## What you will do
There is one span to output from the data below: the lines starting at the line with "tập dữ liệu." and ending at the line with "(Digit):** [47], [48]". Output it exactly, ends included, nothing more.

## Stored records
____________________

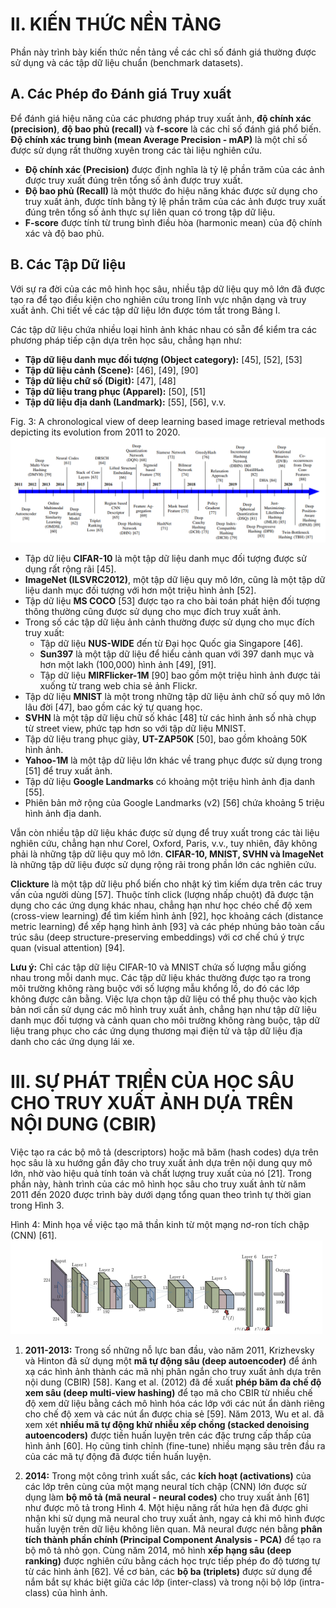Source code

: # II. KIẾN THỨC NỀN TẢNG

Phần này trình bày kiến thức nền tảng về các chỉ số đánh giá thường được sử dụng và các tập dữ liệu chuẩn (benchmark datasets).

## A. Các Phép đo Đánh giá Truy xuất

Để đánh giá hiệu năng của các phương pháp truy xuất ảnh, **độ chính xác (precision)**, **độ bao phủ (recall)** và **f-score** là các chỉ số đánh giá phổ biến. **Độ chính xác trung bình (mean Average Precision - mAP)** là một chỉ số được sử dụng rất thường xuyên trong các tài liệu nghiên cứu.

*   **Độ chính xác (Precision)** được định nghĩa là tỷ lệ phần trăm của các ảnh được truy xuất đúng trên tổng số ảnh được truy xuất.
*   **Độ bao phủ (Recall)** là một thước đo hiệu năng khác được sử dụng cho truy xuất ảnh, được tính bằng tỷ lệ phần trăm của các ảnh được truy xuất đúng trên tổng số ảnh thực sự liên quan có trong tập dữ liệu.
*   **F-score** được tính từ trung bình điều hòa (harmonic mean) của độ chính xác và độ bao phủ.

## B. Các Tập Dữ liệu

Với sự ra đời của các mô hình học sâu, nhiều tập dữ liệu quy mô lớn đã được tạo ra để tạo điều kiện cho nghiên cứu trong lĩnh vực nhận dạng và truy xuất ảnh. Chi tiết về các tập dữ liệu lớn được tóm tắt trong Bảng I.

Các tập dữ liệu chứa nhiều loại hình ảnh khác nhau có sẵn để kiểm tra các phương pháp tiếp cận dựa trên học sâu, chẳng hạn như:
*   **Tập dữ liệu danh mục đối tượng (Object category):** [45], [52], [53]
*   **Tập dữ liệu cảnh (Scene):** [46], [49], [90]
*   **Tập dữ liệu chữ số (Digit):** [47], [48]
*   **Tập dữ liệu trang phục (Apparel):** [50], [51]
*   **Tập dữ liệu địa danh (Landmark):** [55], [56], v.v.

Fig. 3: A chronological view of deep learning based image retrieval methods depicting its evolution from 2011 to 2020.
![fig4](image/a4.png)

*   Tập dữ liệu **CIFAR-10** là một tập dữ liệu danh mục đối tượng được sử dụng rất rộng rãi [45].
*   **ImageNet (ILSVRC2012)**, một tập dữ liệu quy mô lớn, cũng là một tập dữ liệu danh mục đối tượng với hơn một triệu hình ảnh [52].
*   Tập dữ liệu **MS COCO** [53] được tạo ra cho bài toán phát hiện đối tượng thông thường cũng được sử dụng cho mục đích truy xuất ảnh.
*   Trong số các tập dữ liệu ảnh cảnh thường được sử dụng cho mục đích truy xuất:
    *   Tập dữ liệu **NUS-WIDE** đến từ Đại học Quốc gia Singapore [46].
    *   **Sun397** là một tập dữ liệu để hiểu cảnh quan với 397 danh mục và hơn một lakh (100,000) hình ảnh [49], [91].
    *   Tập dữ liệu **MIRFlicker-1M** [90] bao gồm một triệu hình ảnh được tải xuống từ trang web chia sẻ ảnh Flickr.
*   Tập dữ liệu **MNIST** là một trong những tập dữ liệu ảnh chữ số quy mô lớn lâu đời [47], bao gồm các ký tự quang học.
*   **SVHN** là một tập dữ liệu chữ số khác [48] từ các hình ảnh số nhà chụp từ street view, phức tạp hơn so với tập dữ liệu MNIST.
*   Tập dữ liệu trang phục giày, **UT-ZAP50K** [50], bao gồm khoảng 50K hình ảnh.
*   **Yahoo-1M** là một tập dữ liệu lớn khác về trang phục được sử dụng trong [51] để truy xuất ảnh.
*   Tập dữ liệu **Google Landmarks** có khoảng một triệu hình ảnh địa danh [55].
*   Phiên bản mở rộng của Google Landmarks (v2) [56] chứa khoảng 5 triệu hình ảnh địa danh.

Vẫn còn nhiều tập dữ liệu khác được sử dụng để truy xuất trong các tài liệu nghiên cứu, chẳng hạn như Corel, Oxford, Paris, v.v., tuy nhiên, đây không phải là những tập dữ liệu quy mô lớn. **CIFAR-10, MNIST, SVHN và ImageNet** là những tập dữ liệu được sử dụng rộng rãi trong phần lớn các nghiên cứu.

**Clickture** là một tập dữ liệu phổ biến cho nhật ký tìm kiếm dựa trên các truy vấn của người dùng [57]. Thuộc tính click (lượng nhấp chuột) đã được tận dụng cho các ứng dụng khác nhau, chẳng hạn như học chéo chế độ xem (cross-view learning) để tìm kiếm hình ảnh [92], học khoảng cách (distance metric learning) để xếp hạng hình ảnh [93] và các phép nhúng bảo toàn cấu trúc sâu (deep structure-preserving embeddings) với cơ chế chú ý trực quan (visual attention) [94].

**Lưu ý:** Chỉ các tập dữ liệu CIFAR-10 và MNIST chứa số lượng mẫu giống nhau trong mỗi danh mục. Các tập dữ liệu khác thường được tạo ra trong môi trường không ràng buộc với số lượng mẫu khổng lồ, do đó các lớp không được cân bằng. Việc lựa chọn tập dữ liệu có thể phụ thuộc vào kịch bản nơi cần sử dụng các mô hình truy xuất ảnh, chẳng hạn như tập dữ liệu danh mục đối tượng và cảnh quan cho môi trường không ràng buộc, tập dữ liệu trang phục cho các ứng dụng thương mại điện tử và tập dữ liệu địa danh cho các ứng dụng lái xe.

# III. SỰ PHÁT TRIỂN CỦA HỌC SÂU CHO TRUY XUẤT ẢNH DỰA TRÊN NỘI DUNG (CBIR)

Việc tạo ra các bộ mô tả (descriptors) hoặc mã băm (hash codes) dựa trên học sâu là xu hướng gần đây cho truy xuất ảnh dựa trên nội dung quy mô lớn, nhờ vào hiệu quả tính toán và chất lượng truy xuất của nó [21]. Trong phần này, hành trình của các mô hình học sâu cho truy xuất ảnh từ năm 2011 đến 2020 được trình bày dưới dạng tổng quan theo trình tự thời gian trong Hình 3.

Hình 4: Minh họa về việc tạo mã thần kinh từ một mạng nơ-ron tích chập (CNN) [61].
![](image/a5.png)

1.  **2011-2013:** Trong số những nỗ lực ban đầu, vào năm 2011, Krizhevsky và Hinton đã sử dụng một **mã tự động sâu (deep autoencoder)** để ánh xạ các hình ảnh thành các mã nhị phân ngắn cho truy xuất ảnh dựa trên nội dung (CBIR) [58]. Kang et al. (2012) đã đề xuất **phép băm đa chế độ xem sâu (deep multi-view hashing)** để tạo mã cho CBIR từ nhiều chế độ xem dữ liệu bằng cách mô hình hóa các lớp với các nút ẩn dành riêng cho chế độ xem và các nút ẩn được chia sẻ [59]. Năm 2013, Wu et al. đã xem xét **nhiều mã tự động khử nhiễu xếp chồng (stacked denoising autoencoders)** được tiền huấn luyện trên các đặc trưng cấp thấp của hình ảnh [60]. Họ cũng tinh chỉnh (fine-tune) nhiều mạng sâu trên đầu ra của các mã tự động đã được tiền huấn luyện.

2.  **2014:** Trong một công trình xuất sắc, các **kích hoạt (activations)** của các lớp trên cùng của một mạng neural tích chập (CNN) lớn được sử dụng làm **bộ mô tả (mã neural - neural codes)** cho truy xuất ảnh [61] như được mô tả trong Hình 4. Một hiệu năng rất hứa hẹn đã được ghi nhận khi sử dụng mã neural cho truy xuất ảnh, ngay cả khi mô hình được huấn luyện trên dữ liệu không liên quan. Mã neural được nén bằng **phân tích thành phần chính (Principal Component Analysis - PCA)** để tạo ra bộ mô tả nhỏ gọn. Cùng năm 2014, mô hình **xếp hạng sâu (deep ranking)** được nghiên cứu bằng cách học trực tiếp phép đo độ tương tự từ các hình ảnh [62]. Về cơ bản, các **bộ ba (triplets)** được sử dụng để nắm bắt sự khác biệt giữa các lớp (inter-class) và trong nội bộ lớp (intra-class) của hình ảnh.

____________________

## Answer space
*   **Độ bao phủ (Recall)** là một thước đo hiệu năng khác được sử dụng cho truy xuất ảnh, được tính bằng tỷ lệ phần trăm của các ảnh được truy xuất đúng trên tổng số ảnh thực sự liên quan có trong tập dữ liệu.
*   **F-score** được tính từ trung bình điều hòa (harmonic mean) của độ chính xác và độ bao phủ.

## B. Các Tập Dữ liệu

Với sự ra đời của các mô hình học sâu, nhiều tập dữ liệu quy mô lớn đã được tạo ra để tạo điều kiện cho nghiên cứu trong lĩnh vực nhận dạng và truy xuất ảnh. Chi tiết về các tập dữ liệu lớn được tóm tắt trong Bảng I.

Các tập dữ liệu chứa nhiều loại hình ảnh khác nhau có sẵn để kiểm tra các phương pháp tiếp cận dựa trên học sâu, chẳng hạn như:
*   **Tập dữ liệu danh mục đối tượng (Object category):** [45], [52], [53]
*   **Tập dữ liệu cảnh (Scene):** [46], [49], [90]
*   **Tập dữ liệu chữ số (Digit):** [47], [48]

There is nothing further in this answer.